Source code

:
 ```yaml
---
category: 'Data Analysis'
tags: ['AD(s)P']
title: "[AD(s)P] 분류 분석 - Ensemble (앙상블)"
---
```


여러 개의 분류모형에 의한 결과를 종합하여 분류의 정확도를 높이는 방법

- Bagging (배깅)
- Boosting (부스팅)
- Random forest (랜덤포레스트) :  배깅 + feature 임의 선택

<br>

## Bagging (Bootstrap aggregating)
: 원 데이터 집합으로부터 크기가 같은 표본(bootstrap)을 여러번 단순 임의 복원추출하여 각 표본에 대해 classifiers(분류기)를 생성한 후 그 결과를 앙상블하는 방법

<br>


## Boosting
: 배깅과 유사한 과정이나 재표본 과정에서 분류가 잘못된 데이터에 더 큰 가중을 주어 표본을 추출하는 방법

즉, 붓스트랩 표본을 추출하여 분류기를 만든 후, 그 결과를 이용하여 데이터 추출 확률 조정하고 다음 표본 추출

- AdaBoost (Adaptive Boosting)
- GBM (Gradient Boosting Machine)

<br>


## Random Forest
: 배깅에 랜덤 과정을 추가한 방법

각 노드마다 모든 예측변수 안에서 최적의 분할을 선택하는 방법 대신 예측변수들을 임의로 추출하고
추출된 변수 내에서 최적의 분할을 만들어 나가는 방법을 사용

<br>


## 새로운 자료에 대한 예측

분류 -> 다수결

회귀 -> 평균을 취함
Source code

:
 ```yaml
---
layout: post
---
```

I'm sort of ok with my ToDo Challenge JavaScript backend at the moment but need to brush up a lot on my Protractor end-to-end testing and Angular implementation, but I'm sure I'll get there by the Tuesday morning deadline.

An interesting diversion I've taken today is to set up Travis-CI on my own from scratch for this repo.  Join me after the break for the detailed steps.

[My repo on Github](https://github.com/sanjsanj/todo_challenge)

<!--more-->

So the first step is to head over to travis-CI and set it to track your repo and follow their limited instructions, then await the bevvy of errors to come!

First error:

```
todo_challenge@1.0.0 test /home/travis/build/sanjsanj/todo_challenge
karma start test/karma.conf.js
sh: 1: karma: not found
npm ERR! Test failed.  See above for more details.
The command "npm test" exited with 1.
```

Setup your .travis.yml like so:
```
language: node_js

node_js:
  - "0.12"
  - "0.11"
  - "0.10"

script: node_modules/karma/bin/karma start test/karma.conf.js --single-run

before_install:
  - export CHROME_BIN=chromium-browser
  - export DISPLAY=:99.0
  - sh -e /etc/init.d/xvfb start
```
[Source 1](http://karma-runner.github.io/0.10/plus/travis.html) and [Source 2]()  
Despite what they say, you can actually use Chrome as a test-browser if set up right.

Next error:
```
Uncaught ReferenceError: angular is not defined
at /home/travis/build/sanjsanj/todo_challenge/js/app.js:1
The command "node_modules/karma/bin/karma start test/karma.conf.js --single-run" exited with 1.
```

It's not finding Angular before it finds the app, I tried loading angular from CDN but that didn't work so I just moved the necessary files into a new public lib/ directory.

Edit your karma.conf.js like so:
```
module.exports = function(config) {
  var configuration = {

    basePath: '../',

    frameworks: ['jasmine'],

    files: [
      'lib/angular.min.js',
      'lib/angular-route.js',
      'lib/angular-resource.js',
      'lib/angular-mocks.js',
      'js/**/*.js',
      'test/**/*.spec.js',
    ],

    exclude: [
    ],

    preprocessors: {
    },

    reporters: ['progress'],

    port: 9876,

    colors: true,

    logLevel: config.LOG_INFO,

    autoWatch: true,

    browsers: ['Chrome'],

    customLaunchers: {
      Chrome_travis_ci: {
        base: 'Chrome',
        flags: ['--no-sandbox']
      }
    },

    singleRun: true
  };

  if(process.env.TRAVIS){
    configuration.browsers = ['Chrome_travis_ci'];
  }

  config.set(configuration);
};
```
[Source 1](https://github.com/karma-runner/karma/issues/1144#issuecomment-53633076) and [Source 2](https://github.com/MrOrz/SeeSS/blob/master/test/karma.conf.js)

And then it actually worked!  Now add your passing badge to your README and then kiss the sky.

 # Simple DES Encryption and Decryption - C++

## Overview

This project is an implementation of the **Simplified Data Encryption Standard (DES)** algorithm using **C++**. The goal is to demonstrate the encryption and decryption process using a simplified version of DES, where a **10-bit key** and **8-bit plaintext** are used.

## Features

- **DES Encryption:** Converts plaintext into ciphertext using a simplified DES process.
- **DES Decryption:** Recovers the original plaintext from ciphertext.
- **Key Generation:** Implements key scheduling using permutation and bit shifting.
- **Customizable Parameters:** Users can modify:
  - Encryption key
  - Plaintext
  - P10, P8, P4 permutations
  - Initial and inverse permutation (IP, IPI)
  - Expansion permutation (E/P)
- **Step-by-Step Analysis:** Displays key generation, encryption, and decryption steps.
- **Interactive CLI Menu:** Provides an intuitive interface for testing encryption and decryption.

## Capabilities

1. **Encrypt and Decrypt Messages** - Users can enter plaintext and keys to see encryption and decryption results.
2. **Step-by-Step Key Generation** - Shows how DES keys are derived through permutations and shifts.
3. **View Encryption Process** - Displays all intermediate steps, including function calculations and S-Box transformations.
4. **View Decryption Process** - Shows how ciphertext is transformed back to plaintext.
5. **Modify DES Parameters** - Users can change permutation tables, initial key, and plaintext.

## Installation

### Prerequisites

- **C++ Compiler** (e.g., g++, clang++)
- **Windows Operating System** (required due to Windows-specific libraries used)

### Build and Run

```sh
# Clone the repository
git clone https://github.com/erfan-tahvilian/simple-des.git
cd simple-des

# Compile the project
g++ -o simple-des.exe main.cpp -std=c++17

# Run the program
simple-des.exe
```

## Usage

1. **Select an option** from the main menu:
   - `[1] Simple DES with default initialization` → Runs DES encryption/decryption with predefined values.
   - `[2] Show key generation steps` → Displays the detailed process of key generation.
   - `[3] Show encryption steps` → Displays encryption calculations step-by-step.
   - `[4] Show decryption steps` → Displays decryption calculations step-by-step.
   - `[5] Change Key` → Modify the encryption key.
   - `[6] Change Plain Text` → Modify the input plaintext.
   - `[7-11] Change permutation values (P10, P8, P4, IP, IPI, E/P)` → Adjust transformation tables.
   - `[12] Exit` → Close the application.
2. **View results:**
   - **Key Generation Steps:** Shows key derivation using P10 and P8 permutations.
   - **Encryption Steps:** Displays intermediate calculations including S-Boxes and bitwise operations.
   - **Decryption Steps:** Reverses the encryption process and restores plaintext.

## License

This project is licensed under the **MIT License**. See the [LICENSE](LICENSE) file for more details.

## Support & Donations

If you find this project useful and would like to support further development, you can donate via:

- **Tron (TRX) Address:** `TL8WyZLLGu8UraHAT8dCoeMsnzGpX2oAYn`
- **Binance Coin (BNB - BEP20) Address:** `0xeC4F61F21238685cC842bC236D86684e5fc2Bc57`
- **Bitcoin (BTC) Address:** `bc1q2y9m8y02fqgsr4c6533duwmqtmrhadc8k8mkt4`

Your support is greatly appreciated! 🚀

------

▶ [WHAT TO PRODUCE]: Find every line in the records that has the word "Data". Then report the count alone.

▶ [RESPONSE TO THIS EXERCISE]: 2